Delta 3200 Reciprocity failure
Does anyone know what the reciprocity failure rate of Delta 3200 actually is?
I have seen the chart in the datasheet but I was wondering how close that is to reality. Alliteratively are there any ways to improve reciprocity failure for long exposures. (I like to do night sky shooting, so 5+ minutes at F2.8 is something I think about)
Reciprocity differs depending the actual conditions, Ilford's chart is nothing more than a rough guide. I recently did some practical tests with Fomapan 200 and found it's reciprocity wasn't anything like Foma's recommendations.
So do your own tests, waste a roll or two of film to get it right.
See the article "LIRF is Lurking at Your F-stop" at www.unblinkingeye.com. It doesn't show that film, but shows a way to minimize the experimentation required to get it.
If you are looking at such long exposures consider Acros or TMX. You're camera is already sitting on a tripod and the reciprocity failure of those films is quite small in comparison to most. You may actually end up with a shorter exposure.

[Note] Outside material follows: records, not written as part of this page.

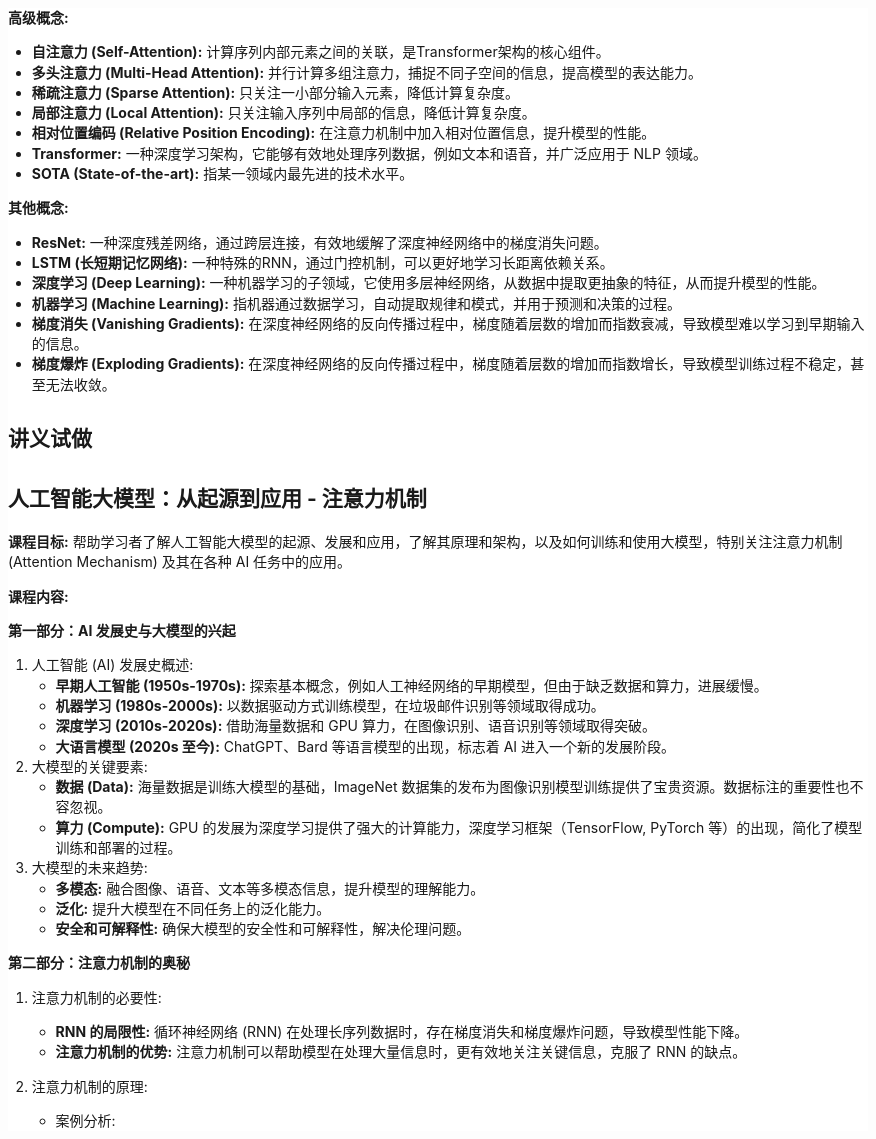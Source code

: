 **高级概念:**

- **自注意力 (Self-Attention):** 计算序列内部元素之间的关联，是Transformer架构的核心组件。
- **多头注意力 (Multi-Head Attention):** 并行计算多组注意力，捕捉不同子空间的信息，提高模型的表达能力。
- **稀疏注意力 (Sparse Attention):** 只关注一小部分输入元素，降低计算复杂度。
- **局部注意力 (Local Attention):** 只关注输入序列中局部的信息，降低计算复杂度。
- **相对位置编码 (Relative Position Encoding):** 在注意力机制中加入相对位置信息，提升模型的性能。
- **Transformer:** 一种深度学习架构，它能够有效地处理序列数据，例如文本和语音，并广泛应用于 NLP 领域。
- **SOTA (State-of-the-art):** 指某一领域内最先进的技术水平。

**其他概念:**

- **ResNet:** 一种深度残差网络，通过跨层连接，有效地缓解了深度神经网络中的梯度消失问题。
- **LSTM (长短期记忆网络):** 一种特殊的RNN，通过门控机制，可以更好地学习长距离依赖关系。
- **深度学习 (Deep Learning):** 一种机器学习的子领域，它使用多层神经网络，从数据中提取更抽象的特征，从而提升模型的性能。
- **机器学习 (Machine Learning):** 指机器通过数据学习，自动提取规律和模式，并用于预测和决策的过程。
- **梯度消失 (Vanishing Gradients):** 在深度神经网络的反向传播过程中，梯度随着层数的增加而指数衰减，导致模型难以学习到早期输入的信息。
- **梯度爆炸 (Exploding Gradients):** 在深度神经网络的反向传播过程中，梯度随着层数的增加而指数增长，导致模型训练过程不稳定，甚至无法收敛。





## 讲义试做

## 人工智能大模型：从起源到应用 - 注意力机制

**课程目标:** 帮助学习者了解人工智能大模型的起源、发展和应用，了解其原理和架构，以及如何训练和使用大模型，特别关注注意力机制 (Attention Mechanism) 及其在各种 AI 任务中的应用。

**课程内容:**

**第一部分：AI 发展史与大模型的兴起**

1. 人工智能 (AI) 发展史概述:
   - **早期人工智能 (1950s-1970s):** 探索基本概念，例如人工神经网络的早期模型，但由于缺乏数据和算力，进展缓慢。
   - **机器学习 (1980s-2000s):** 以数据驱动方式训练模型，在垃圾邮件识别等领域取得成功。
   - **深度学习 (2010s-2020s):** 借助海量数据和 GPU 算力，在图像识别、语音识别等领域取得突破。
   - **大语言模型 (2020s 至今):** ChatGPT、Bard 等语言模型的出现，标志着 AI 进入一个新的发展阶段。
2. 大模型的关键要素:
   - **数据 (Data):** 海量数据是训练大模型的基础，ImageNet 数据集的发布为图像识别模型训练提供了宝贵资源。数据标注的重要性也不容忽视。
   - **算力 (Compute):** GPU 的发展为深度学习提供了强大的计算能力，深度学习框架（TensorFlow, PyTorch 等）的出现，简化了模型训练和部署的过程。
3. 大模型的未来趋势:
   - **多模态:** 融合图像、语音、文本等多模态信息，提升模型的理解能力。
   - **泛化:** 提升大模型在不同任务上的泛化能力。
   - **安全和可解释性:** 确保大模型的安全性和可解释性，解决伦理问题。

**第二部分：注意力机制的奥秘**

1. 注意力机制的必要性:

   - **RNN 的局限性:** 循环神经网络 (RNN) 在处理长序列数据时，存在梯度消失和梯度爆炸问题，导致模型性能下降。
   - **注意力机制的优势:** 注意力机制可以帮助模型在处理大量信息时，更有效地关注关键信息，克服了 RNN 的缺点。

2. 注意力机制的原理:

   - 案例分析:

From someone who has film astophotography experience, these fast 3200 films have among the worst reciprocity and found them to be practically useless; They're dead before you open the shutter. Slower Films generally have better effective long exposure speed. These 3200 films are only good for for having the aperature wide open ie 30sec tripod shot- 50mm lens @ f1.7. If you have good sky transparency and want a balance of raw speed for around 5 minutes, HP5 from what I read is probably the best. The best film for long expoure at the moment is Fuji Acros 100, excellent reciprocity which I have tested. This would be the better choice probably for anything longer than 4 minutes but I have found that Acros doesn't respond well to push processing (HC-110) and best develop it to nominal speed. So, if your not going to much longer than 5 minutes maybe HP5 is the better choice, also with lattitude and flexibility in development in mind.
One simple technique that is noted in improving reciprocity is to pre flash the film with light to innitiate the smallest but noticeable density in the film. You will just have to experiment in order to optimize this personally.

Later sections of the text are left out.